As NexCen Brands, it's a sneakers firm


It started as wireless technology company, wowing investors during the dot-com heyday. Then it became a mortgage-backed securities business. And then, a boutique investment banking firm.

Yesterday, the company reinvented itself again - this time as a sneaker company.

The company formerly known as Aether Systems Inc., and now dubbed NexCen Brands Inc., announced yesterday that it has agreed to buy the Athlete's Foot for $51.5 million in cash and stock. The company plans to buy, manage and license the brands of the Athlete's Foot, according to a news release. The Athlete's Foot has more than 575 stores in 40 countries, according to the release.

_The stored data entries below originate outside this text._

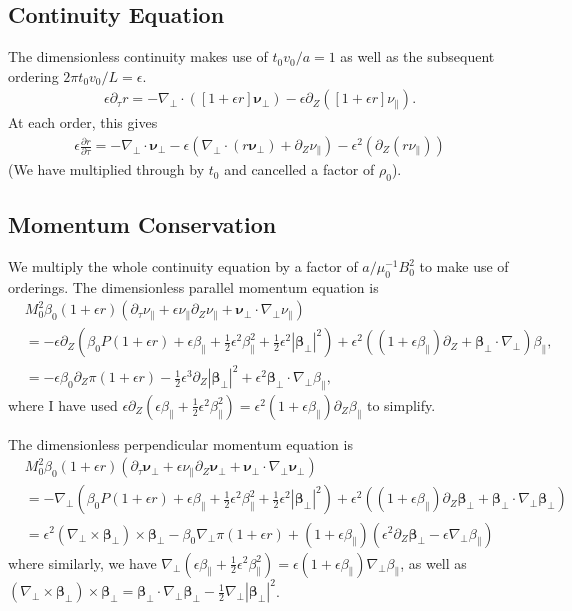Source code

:\documentclass{article}
\newcommand{\para}{\parallel}
\newcommand{\ep}{\epsilon}
\newcommand{\np}{\nabla_\perp}
\newcommand{\p}{\partial}
\newcommand{\deriv}[2]{\frac{\p #1}{\p #2}}
\newcommand{\pth} [1] {\left( #1 \right) }
\begin{document}
\subsection{Continuity Equation}
The dimensionless continuity makes use of $t_0v_0/a=1$ as well as the subsequent ordering $2\pi t_0v_0/L = \ep$.
\begin{align}
\ep\p_\tau r = - \np\cdot([1 + \ep r] \bm{\nu}_\perp) - \ep\p_Z([1+\ep r]\nu_\parallel).
\end{align}
At each order, this gives
\begin{align} \label{ndcontinuity}
    \ep\deriv{r}{\tau} = -\np \cdot \bm{\nu}_\perp - 
    \ep \pth{ \np\cdot \pth{r\bm{\nu}_\perp} +  \p_Z\nu_\para} - 
    \ep^2 \pth{\p_Z(r\nu_\para)}
\end{align}
(We have multiplied through by $t_0$ and cancelled a factor of $\rho_0$). 

\subsection{Momentum Conservation}
We multiply the whole continuity equation by a factor of $a/\mu_0^{-1}B_0^2$ to make use of orderings. The dimensionless parallel momentum equation is
\begin{align}  
    & M_0^2\beta_0(1+\ep r)\pth{\p_\tau\nu_\para + \ep\nu_\para\p_Z\nu_\para + \bm{\nu}_\perp\cdot\np\nu_\para} \nonumber \\ 
    &= -\ep\p_Z\pth{\beta_0P(1+\ep r) + \ep\beta_\para + \frac{1}{2}\ep^2\beta_\para^2 + \frac{1}{2}\ep^2|\bm{\beta}_\perp|^2} + \ep^2\pth{(1+\ep\beta_\para)\p_Z + \bm{\beta}_\perp\cdot\np}\beta_\para, \\ 
    &= -\ep\beta_0\p_Z\pi\pth{1+\ep r} - \frac{1}{2}\ep^3\p_Z \left|\bm{\beta}_\perp\right|^2 + \ep^2 \bm{\beta}_\perp\cdot\np\beta_\para, \label{ndmomentumpara}
\end{align}
where I have used $\ep\p_Z\pth{\ep\beta_\para + \frac{1}{2}\ep^2\beta_\para^2} = \ep^2 \pth{1+\ep\beta_\para} \p_Z\beta_\para$ to simplify. 

The dimensionless perpendicular momentum equation is
\begin{align}  
    &M_0^2 \beta_0 (1+\ep r) \pth{\p_\tau \bm{\nu}_\perp + \ep\nu_\para \p_Z\bm{\nu}_\perp + \bm{\nu}_\perp \cdot\np \bm{\nu}_\perp} \nonumber \\ 
    &= -\np \pth{\beta_0 P(1+\ep r) + \ep \beta_\para + \frac{1}{2}\ep^2 \beta_\para^2 + \frac{1}{2}\ep^2 |\bm{\beta}_\perp|^2} + 
    \ep^2 \pth{(1+\ep\beta_\para) \p_Z \bm{\beta}_\perp + \bm{\beta}_\perp \cdot\np \bm{\beta}_\perp} \\ 
    &= \ep^2\pth{\np\times\bm{\beta}_\perp} \times\bm{\beta}_\perp -\beta_0\np\pi\pth{1+\ep r} + \pth{1+\ep\beta_\para} \pth{\ep^2\p_Z\bm{\beta}_\perp - \ep\np\beta_\para} \label{ndmomentumperp}
\end{align}
where similarly, we have $\np\pth{\ep\beta_\para + \frac{1}{2}\ep^2\beta_\para^2} = \ep\pth{1+\ep\beta_\para}\np\beta_\para$, as well as  $\pth{\np\times\bm{\beta}_\perp} \times\bm{\beta}_\perp = \bm{\beta}_\perp\cdot\np\bm{\beta}_\perp - \frac{1}{2}\np|\bm{\beta}_\perp|^2$. 
\end{document}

The Athlete's Foot will also receive another $8.5 million next year as part of the deal if it meets certain financial goals for this year, the company said in a filing with the Securities and Exchange Commission.

"The acquisition provides NexCen with flexible proprietary distribution channels through which we can drive sales of additional consumer brands that we intend to acquire in the future," Robert W. D'Loren, Aether's president and chief executive officer, told analysts during a conference call yesterday. "Also it provides NexCen with an extensive global franchising sales network and operational infrastructure which can be leveraged with respect to additional franchise brands we may acquire."

Aether's story began in 1996, when David S. Oros founded the Owings Mills company. Aether developed software that allowed many kinds of users to exchange wireless data. It was a darling of the technology boom, raising more than $2 billion in two public stock offerings in 1999 and 2000.

At one time, Oros was richer on paper than Oprah Winfrey and Martha Stewart.

But the company subsequently bought numerous wireless and related technology startups with no track record of profits. Rounds of layoffs shrank Aether to about 10 employees from a peak of 1,400 in 2001. Its stock fell from a high of $345 a share in March 2000 to a low of $2.25 a share in 2002.

Then, two years ago, as the housing market was exploding, Aether announced that it was leaving the wireless industry and investing in mortgage-backed securities. The company changed its name to Aether Holdings Inc.

More recently, Aether bought New York-based boutique investment banker UCC Capital in June for $10.3 million. The company announced that it was moving its corporate headquarters to New York, and Oros would become board chairman but would no longer run the day-to-day operations.

When Aether acquired UCC Capital, the company said it planned to keep its $95 million portfolio of mortgage-backed securities, though D'Loren acknowledged at the time that it could be tapped in the future for acquisitions. But Aether said in a SEC filing yesterday that it plans to sell off the remaining portion of that business.

UCC Capital has been a strategic adviser to the Athlete's Foot, as well as other companies such as Candie's teen apparel company and the BCBG Max Azria Group fashion house. When Aether acquired UCC Capital, D'Loren told The Sun that the new company would use Aether's capital to acquire businesses in bids to make them more profitable. D'Loren said his plan with franchise companies would be to turn any company-owned stores over to franchisees and concentrate on building the brand.

At the time of the deal, Aether had accumulated about $1.1 billion in losses that could "carry forward" as potential tax deductions. The publicly traded company also has access to the public markets as a means to raise capital. Shares of Aether closed at $6.10 yesterday, up 15 cents.